The Scripture we just read is hardly the only one that refers to Jesus as the light of the world. An Old Testament prophet pointed to Jesus as the “Sun of righteousness” who would arise “with healing in His wings.” Earlier in the gospel of John, we read that “And this is the condemnation, that light is come into the world, and men loved darkness rather than light, because their deeds were evil.” (John 3:19)
But, in this Scripture, Jesus illustrated his point very powerfully by healing a man who had been born blind — his problem was not that he had seen at one time and gone blind, but he had never seen.
In the gospel of John, we are given a myriad of illustrations to support what Jesus taught, and this is presented to us as an object lesson of what Jesus meant when He said, “I am the light of the world.”
Let’s look at three lessons from this passage about the work of Christ in our lives, and the necessity of a right response to Light.
1. Christ Overcomes Darkness (John 9:3-6)
Jesus made it clear that His purpose was not to simply bring judgment or condemnation against the darkness, but to correct it. The disciples had the same problem many of us have — they wanted to find someone to blame. They asked Jesus who was responsible for this man’s blindness — had his parents done something to warrant it? had he?
Often, we want to take sin and defend it with the blame game:
• I wouldn’t have stolen if I didn’t need it...
• Well, if my employer treated me right...
• They aren’t doing their part...
• My parents never taught me that...
All of that may be true. In this case, Jesus made it clear that it wasn’t the man’s sin or his parents that had caused this, but rather God had allowed or even caused the man to be born blind so that God’s works could be revealed.
But, regardless of who was to blame, the man was still blind. Everything was dark to him. The sun was shining, the leaves were changing, the water was flowing, but he couldn’t see any of it. He still had a desperate problem.
You and I may be able to point to people or circumstances we can legitimately blame for our problems. We can probably even use those people or circumstances to rationalize disobedience to God. But, God is not interested in playing the blame game with us — He is interested in dealing with the problem.
Jesus didn’t play the blame game. Instead, through a two-part process, He healed the man of His blindness!
The disciples were sitting around trying to figure out who had caused the problem. Jesus came not with blame but with a solution.
Jesus isn’t interested in our rationalizations. Sure, we can all point to negative circumstances, and I’m not negating those. But, Christ has the power to take the worst circumstances and somehow turn them into victories of grace.
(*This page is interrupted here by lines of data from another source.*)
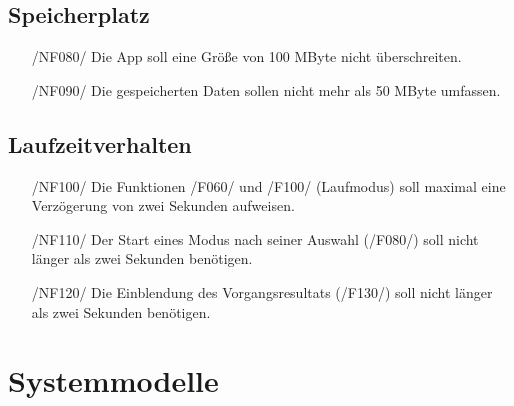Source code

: \documentclass[a4paper,12pt]{article}
\begin{document}
\subsection{Speicherplatz}
\begin{itemize}
  \item[/NF080/] Die App soll eine Größe von 100 MByte nicht überschreiten. %
  \item[/NF090/] Die gespeicherten Daten sollen nicht mehr als 50 MByte umfassen. %
\end{itemize}
\subsection{Laufzeitverhalten}
\begin{itemize}
  \item[/NF100/] Die Funktionen /F060/ und /F100/ (Laufmodus) soll maximal eine Verzögerung von zwei Sekunden aufweisen. %
  \item[/NF110/] Der Start eines Modus nach seiner Auswahl (/F080/) soll nicht länger als zwei Sekunden benötigen. %
  \item[/NF120/] Die Einblendung des Vorgangsresultats (/F130/) soll nicht länger als zwei Sekunden benötigen.%

\end{itemize}
\section{Systemmodelle}
\end{document}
But Christ doesn’t overcome only physical darkness. He overcomes the heavy spiritual darkness that comes with covered sin and habitual deceit. In fact, John 1 tells us that the “light shineth in darkness, and the darkness comprehended it not,” or could not comprehend it.
Don’t allow the devil to convince you that sin’s darkness is permanent! Born blind? Yes, we were all “born blind.” We were born in sin, born into a cosmic rebellion against the Creator of the world. BUT — the Light shined! The Voice spoke! Jesus came so that we can “see clearly.”
2. Christ Rewards Duty (John 9:7-11)
We have here (as in many of the miracles) a juxtaposition of two truths. On one hand, Christ’s mission was to heal this man to God’s glory. That was God’s will, God’s plan from the beginning for this man. Yet, Christ hinged this miracle that He was going to perform on the man’s obedience. Jesus said to him, “Go wash in the pool of Siloam,” and the man washed and “went his way seeing.
God has given us instructions as well. Salvation is by grace, but Peter told the crowd at Pentecost, “Repent...and be converted.” John the Baptist told the Pharisees to “Bring forth fruits meet for repentance.” In 2 Corinthians 10, Paul wrote that a “godly sorrow” would result in “repentance,” which would lead to “salvation.”
God is not going to drag us to heaven kicking and screaming, and He wasn’t forcing healing on this man, either. He gave him simple instructions, and expected him to obey.
When the blind man simply obeyed the instructions to wash in the pool of Siloam, he found that he was healed. “He went his way seeing.”